Copy, exactly and without additions, every line in the records below from the one holding "and ANT task." through the one holding "A regression test", both ends included.

**The data**
════════════════════

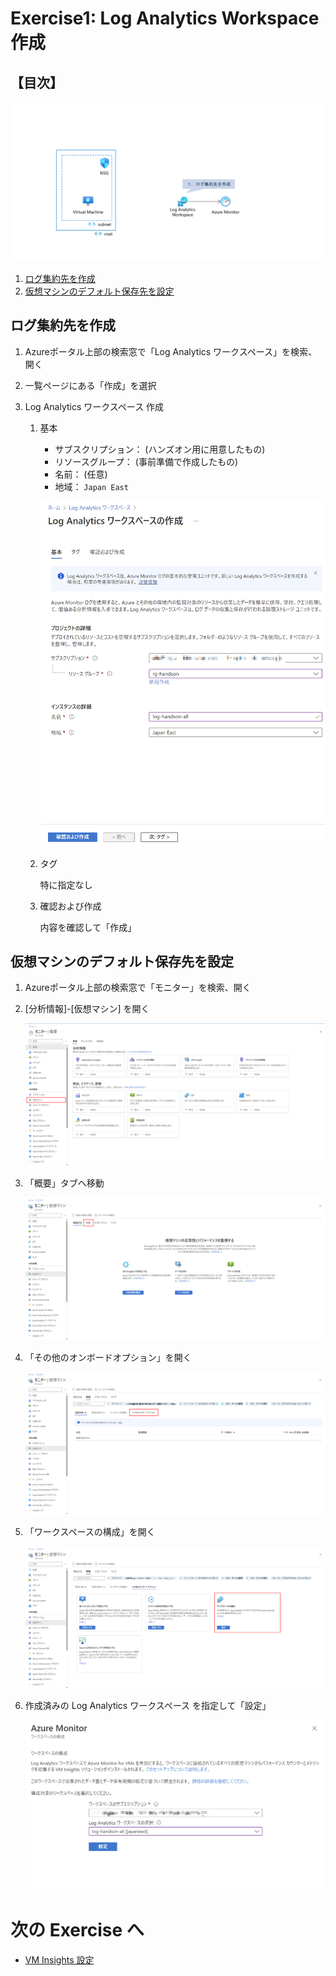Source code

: # Exercise1: Log Analytics Workspace 作成

## 【目次】

![](images/ex01-0000-law.png)

1. [ログ集約先を作成](#ログ集約先を作成)
1. [仮想マシンのデフォルト保存先を設定](#仮想マシンのデフォルト保存先を設定)

## ログ集約先を作成

1. Azureポータル上部の検索窓で「Log Analytics ワークスペース」を検索、開く

1. 一覧ページにある「作成」を選択

1. Log Analytics ワークスペース 作成

    1. 基本

        * サブスクリプション： (ハンズオン用に用意したもの)
        * リソースグループ： (事前準備で作成したもの)
        * 名前： (任意)
        * 地域： `Japan East`

        ![](images/ex01-0101-law.png)

    1. タグ

        特に指定なし

    1. 確認および作成

        内容を確認して「作成」


## 仮想マシンのデフォルト保存先を設定


1. Azureポータル上部の検索窓で「モニター」を検索、開く

1. [分析情報]-[仮想マシン] を開く

    ![](images/ex01-0201-law.png)

1. 「概要」タブへ移動

    ![](images/ex01-0202-law.png)

1. 「その他のオンボードオプション」を開く

    ![](images/ex01-0203-law.png)

1. 「ワークスペースの構成」を開く

    ![](images/ex01-0204-law.png)

1. 作成済みの Log Analytics ワークスペース を指定して「設定」

    ![](images/ex01-0205-law.png)


# 次の Exercise へ

* [VM Insights 設定](exercise02.md)
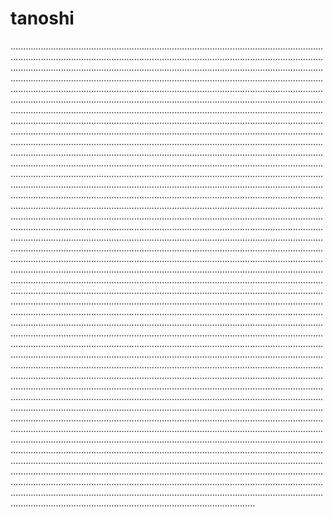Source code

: # tanoshi
.....................................................................................................................................................................................................................................................................................................................................................................................................................................................................................................................................................................................................................................................................................................................................................................................................................................................................................................................................................................................................................................................................................................................................................................................................................................................................................................................................................................................................................................................................................................................................................................................................................................................................................................................................................................................................................................................................................................................................................................................................................................................................................................................................................................................................................................................................................................................................................................................................................................................................................................................................................................................................................................................................................................................................................................................................................................................................................................................................................................................................................................................................................................................................................................................................................................................................................................................................................................................................................................................................................................................................................................................................................................................................................................................................................................................................................................................................................................................................................................................................................................................................................................................................................................................................................................................................................................................................................................................................................................................................................................................................................................................................................................................................................................................................................................................................................................................................................................................................................................................................................................................................................................................................................................................................................................................................................................................................................................................................................................................................................................................................................................................................................................................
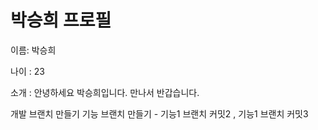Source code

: # 박승희 프로필

이름: 박승희

나이 : 23

소개 : 안녕하세요 박승희입니다. 만나서 반갑습니다.

개발 브랜치 만들기
기능 브랜치 만들기 - 기능1 브랜치 커밋2 , 기능1 브랜치 커밋3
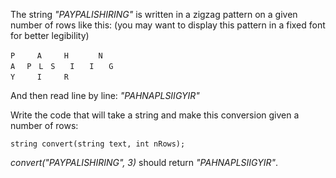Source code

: The string *"PAYPALISHIRING"* is written in a zigzag pattern on a given number of rows like this: (you may want to display this pattern in a fixed font for better legibility)

    P　　　A　　　H　　　　N  
    A 　P　L　S　　I　　I　　G   
    Y　　　I　　　R

And then read line by line: *"PAHNAPLSIIGYIR"*

Write the code that will take a string and make this conversion given a number of rows:

    string convert(string text, int nRows);

*convert("PAYPALISHIRING", 3)* should return *"PAHNAPLSIIGYIR"*.



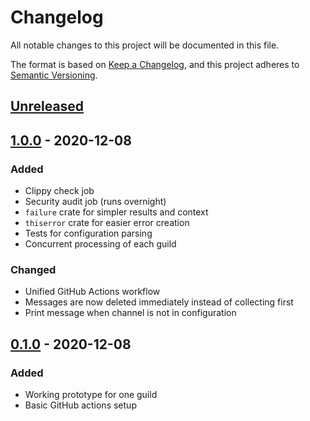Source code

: # Changelog

All notable changes to this project will be documented in this file.

The format is based on [Keep a Changelog](https://keepachangelog.com/en/1.0.0/),
and this project adheres to [Semantic Versioning](https://semver.org/spec/v2.0.0.html).

## [Unreleased]

## [1.0.0] - 2020-12-08
### Added
- Clippy check job
- Security audit job (runs overnight)
- `failure` crate for simpler results and context
- `thiserror` crate for easier error creation
- Tests for configuration parsing
- Concurrent processing of each guild
### Changed
- Unified GitHub Actions workflow
- Messages are now deleted immediately instead of collecting first
- Print message when channel is not in configuration

## [0.1.0] - 2020-12-08
### Added
- Working prototype for one guild
- Basic GitHub actions setup

[Unreleased]: https://github.com/bahlo/discord-retention-bot/compare/v0.1.0...HEAD
[1.0.0]: https://github.com/bahlo/discord-retention-bot/compare/v0.1.0...v1.0.0
[0.1.0]: https://github.com/olivierlacan/keep-a-changelog/releases/tag/v0.1.0
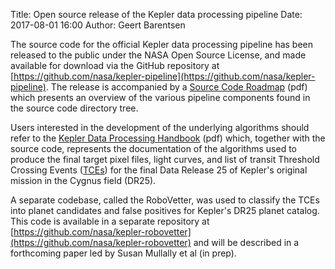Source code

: Title: Open source release of the Kepler data processing pipeline
Date: 2017-08-01 16:00
Author: Geert Barentsen

The source code for the official Kepler data processing pipeline
has been released to the public under the NASA Open Source License,
and made available for download via the GitHub repository at [https://github.com/nasa/kepler-pipeline](https://github.com/nasa/kepler-pipeline).
The release is accompanied by a [Source Code Roadmap](https://github.com/nasa/kepler-pipeline/raw/master/kscrm.pdf) (pdf)
which presents an overview of the various pipeline components
found in the source code directory tree.

Users interested in the development of the underlying algorithms
should refer to the [Kepler Data Processing Handbook](https://archive.stsci.edu/kepler/manuals/KSCI-19081-002-KDPH.pdf) (pdf) which, together with the source code,
represents the documentation of the algorithms used
to produce the final target pixel files, light curves, and list of transit Threshold Crossing Events ([TCEs](https://exoplanetarchive.ipac.caltech.edu/docs/Kepler_TCE_docs.html)) for the final Data Release 25 of Kepler's original mission in the Cygnus field (DR25).

A separate codebase, called the RoboVetter, was used to classify the TCEs into planet candidates and false positives for Kepler's DR25 planet catalog.
This code is available in a separate repository at [https://github.com/nasa/kepler-robovetter](https://github.com/nasa/kepler-robovetter) and will be described in a forthcoming paper led by Susan Mullally et al (in prep).
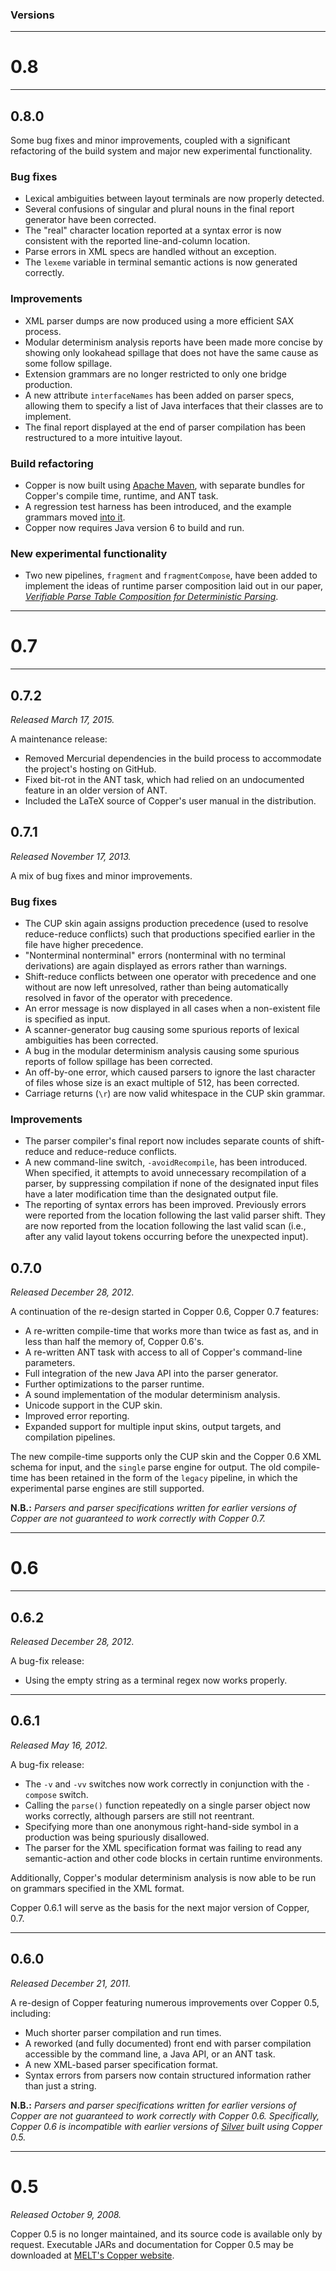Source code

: ### Versions ###

---

# 0.8 #

---

## 0.8.0 ##

Some bug fixes and minor improvements, coupled with a significant refactoring of the build system and major new experimental functionality.

### Bug fixes ###

* Lexical ambiguities between layout terminals are now properly detected.
* Several confusions of singular and plural nouns in the final report generator have been corrected.
* The "real" character location reported at a syntax error is now consistent with the reported line-and-column location.
* Parse errors in XML specs are handled without an exception.
* The `lexeme` variable in terminal semantic actions is now generated correctly.

### Improvements ###

* XML parser dumps are now produced using a more efficient SAX process.
* Modular determinism analysis reports have been made more concise by
  showing only lookahead spillage that does not have the same cause as
  some follow spillage.
* Extension grammars are no longer restricted to only one bridge production.
* A new attribute `interfaceNames` has been added on parser specs, allowing
  them to specify a list of Java interfaces that their classes are to implement.
* The final report displayed at the end of parser compilation has been restructured to a more intuitive layout.

### Build refactoring ###

* Copper is now built using [Apache Maven](http://maven.apache.org), with separate bundles for Copper's compile time, runtime, and ANT task.
* A regression test harness has been introduced, and the example grammars moved [into it](https://github.com/melt-umn/copper/tree/master/src/edu.umn.cs.melt.copper.test/resources/test/grammars).
* Copper now requires Java version 6 to build and run.

### New experimental functionality ###

* Two new pipelines, `fragment` and `fragmentCompose`, have been added to implement the ideas of runtime parser composition laid out in our paper, _[Verifiable Parse Table Composition for Deterministic Parsing](http://www.umsec.umn.edu/publications/Verifiable-Parse-Table-Composition-Deterministic-P)_.

---

# 0.7 #

---

## 0.7.2 ##

_Released March 17, 2015._

A maintenance release:

  * Removed Mercurial dependencies in the build process to accommodate the project's hosting on GitHub.
  * Fixed bit-rot in the ANT task, which had relied on an undocumented feature in an older version of ANT.
  * Included the LaTeX source of Copper's user manual in the distribution.

## 0.7.1 ##

_Released November 17, 2013._

A mix of bug fixes and minor improvements.

### Bug fixes ###

  * The CUP skin again assigns production precedence (used to resolve reduce-reduce conflicts) such that productions specified earlier in the file have higher precedence.
  * "Nonterminal nonterminal" errors (nonterminal with no terminal derivations) are again displayed as errors rather than warnings.
  * Shift-reduce conflicts between one operator with precedence and one without are now left unresolved, rather than being automatically resolved in favor of the operator with precedence.
  * An error message is now displayed in all cases when a non-existent file is specified as input.
  * A scanner-generator bug causing some spurious reports of lexical ambiguities has been corrected.
  * A bug in the modular determinism analysis causing some spurious reports of follow spillage has been corrected.
  * An off-by-one error, which caused parsers to ignore the last character of files whose size is an exact multiple of 512, has been corrected.
  * Carriage returns (`\r`) are now valid whitespace in the CUP skin grammar.

### Improvements ###

  * The parser compiler's final report now includes separate counts of shift-reduce and reduce-reduce conflicts.
  * A new command-line switch, `-avoidRecompile`, has been introduced. When specified, it attempts to avoid unnecessary recompilation of a parser, by suppressing compilation if none of the designated input files have a later modification time than the designated output file.
  * The reporting of syntax errors has been improved. Previously errors were reported from the location following the last valid parser shift. They are now reported from the location following the last valid scan (i.e., after any valid layout tokens occurring before the unexpected input).


## 0.7.0 ##

_Released December 28, 2012._

A continuation of the re-design started in Copper 0.6, Copper 0.7 features:

  * A re-written compile-time that works more than twice as fast as, and in less than half the memory of, Copper 0.6's.
  * A re-written ANT task with access to all of Copper's command-line parameters.
  * Full integration of the new Java API into the parser generator.
  * Further optimizations to the parser runtime.
  * A sound implementation of the modular determinism analysis.
  * Unicode support in the CUP skin.
  * Improved error reporting.
  * Expanded support for multiple input skins, output targets, and compilation pipelines.

The new compile-time supports only the CUP skin and the Copper 0.6 XML schema for input, and the `single` parse engine for output. The old compile-time has been retained in the form of the `legacy` pipeline, in which the experimental parse engines are still supported.

**N.B.:** _Parsers and parser specifications written for earlier versions of Copper are not guaranteed to work correctly with Copper 0.7._


---

# 0.6 #

---

## 0.6.2 ##

_Released December 28, 2012._

A bug-fix release:

  * Using the empty string as a terminal regex now works properly.

---

## 0.6.1 ##

_Released May 16, 2012._

A bug-fix release:

  * The `-v` and `-vv` switches now work correctly in conjunction with the `-compose` switch.
  * Calling the `parse()` function repeatedly on a single parser object now works correctly, although parsers are still not reentrant.
  * Specifying more than one anonymous right-hand-side symbol in a production was being spuriously disallowed.
  * The parser for the XML specification format was failing to read any semantic-action and other code blocks in certain runtime environments.

Additionally, Copper's modular determinism analysis is now able to be run on grammars specified in the XML format.

Copper 0.6.1 will serve as the basis for the next major version of Copper, 0.7.


---

## 0.6.0 ##

_Released December 21, 2011._

A re-design of Copper featuring numerous improvements over Copper 0.5, including:

  * Much shorter parser compilation and run times.
  * A reworked (and fully documented) front end with parser compilation accessible by the command line, a Java API, or an ANT task.
  * A new XML-based parser specification format.
  * Syntax errors from parsers now contain structured information rather than just a string.

**N.B.:** _Parsers and parser specifications written for earlier versions of Copper are not guaranteed to work correctly with Copper 0.6. Specifically, Copper 0.6 is incompatible with earlier versions of [Silver](http://melt.cs.umn.edu/silver) built using Copper 0.5._


---

# 0.5 #

_Released October 9, 2008._

Copper 0.5 is no longer maintained, and its source code is available only by request. Executable JARs and documentation for Copper 0.5 may be downloaded at [MELT's Copper website](http://melt.cs.umn.edu).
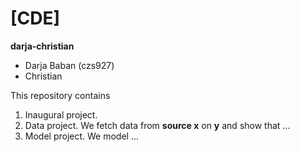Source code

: # \[CDE\]

**darja-christian**
- Darja Baban (czs927)
- Christian

This repository contains  
1. Inaugural project. 
2. Data project. We fetch data from **source x** on **y** and show that ...
3. Model project. We model ...
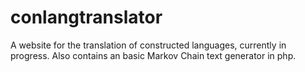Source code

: # conlangtranslator
A website for the translation of constructed languages, currently in progress.
Also contains an basic Markov Chain text generator in php.
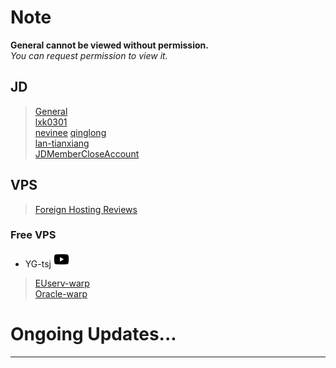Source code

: # Note
**General cannot be viewed without permission.**  
*You can request permission to view it.*
## JD
> [General](https://www.kdocs.cn/l/cvv59F3SXS4B)  
> [lxk0301](./JD/lxk0301#readme)  
> [nevinee](./JD/nevinee#readme) 
> [qinglong](./JD/qinglong#readme)  
> [lan-tianxiang](./JD/lan-tianxiang#readme)  
> [JDMemberCloseAccount](./JD/Others/JDMemberCloseAccount.md#%E5%88%A9%E7%94%A8jdmembercloseaccount%E6%B3%A8%E9%94%80%E4%BA%AC%E4%B8%9C%E4%BC%9A%E5%91%98)

## VPS
> [Foreign Hosting Reviews](https://www.zhujiceping.com/)  

### Free VPS
- YG-tsj [<img src="/Icons/youtube2.png" title="YG-tsj's channel" width="25" height="25" />][YT]  
> [EUserv-warp](https://github.com/YG-tsj/EUserv-warp#readme)  
> [Oracle-warp](https://github.com/YG-tsj/Oracle-warp#readme)  

# Ongoing Updates...

------------------------------
[YT]:https://www.youtube.com/channel/UCQqyh9tQfTBVtLzqOJ1KnSA "YG-tsj's channel"


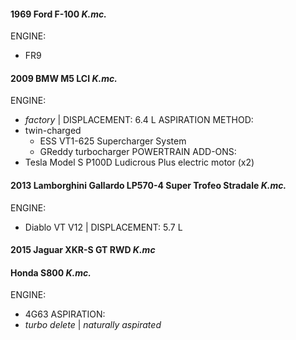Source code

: #### 1969 Ford F-100 *K.mc.*
ENGINE: 
- FR9
#### 2009 BMW M5 LCI *K.mc.*
ENGINE:
- *factory* | DISPLACEMENT: 6.4 L
ASPIRATION METHOD:
- twin-charged
  - ESS VT1-625 Supercharger System
  - GReddy turbocharger
POWERTRAIN ADD-ONS:
- Tesla Model S P100D Ludicrous Plus electric motor (x2)
#### 2013 Lamborghini Gallardo LP570-4 Super Trofeo Stradale *K.mc.*
ENGINE:
- Diablo VT V12 | DISPLACEMENT: 5.7 L
#### 2015 Jaguar XKR-S GT RWD *K.mc*
#### Honda S800 *K.mc.*
ENGINE:
- 4G63
ASPIRATION:
- *turbo delete* | *naturally aspirated*
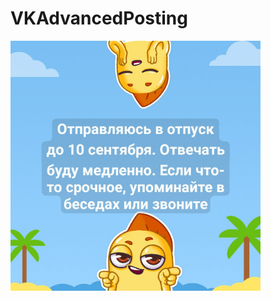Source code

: # VKAdvancedPosting

<img src="https://github.com/androidovshchik/VKAdvancedPosting/blob/master/post.jpg?raw=true" width="400">
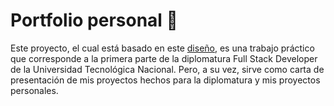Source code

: <h1>Portfolio personal 💼</h1>

<p dir="auto">Este proyecto, el cual está basado en este <a href="https://www.behance.net/gallery/159335899/Portfolio-Website-Landing-Page" rel="nofollow">diseño</a>, es una trabajo práctico que corresponde a la primera parte de la diplomatura Full Stack Developer de la Universidad Tecnológica Nacional. Pero, a su vez, sirve como carta de presentación de mis proyectos hechos para la diplomatura y mis proyectos personales.</p>
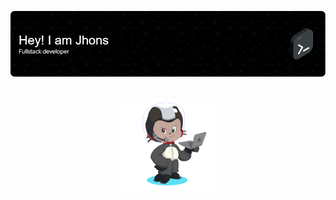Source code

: ![Header](./assets/github-header-image.png)

<img src="https://komarev.com/ghpvc/?username=codespace21&style=flat-square&color=blue" alt="" />

<div id="header" align="center">
  <img src="./assets/octocat.png" width="150"/>
</div>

════════════════════

**Result of this exercise**
* Copper is now built using [Apache Maven](http://maven.apache.org), with separate bundles for Copper's compile time, runtime, and ANT task.
* A regression test harness has been introduced, and the example grammars moved [into it](https://github.com/melt-umn/copper/tree/master/src/edu.umn.cs.melt.copper.test/resources/test/grammars).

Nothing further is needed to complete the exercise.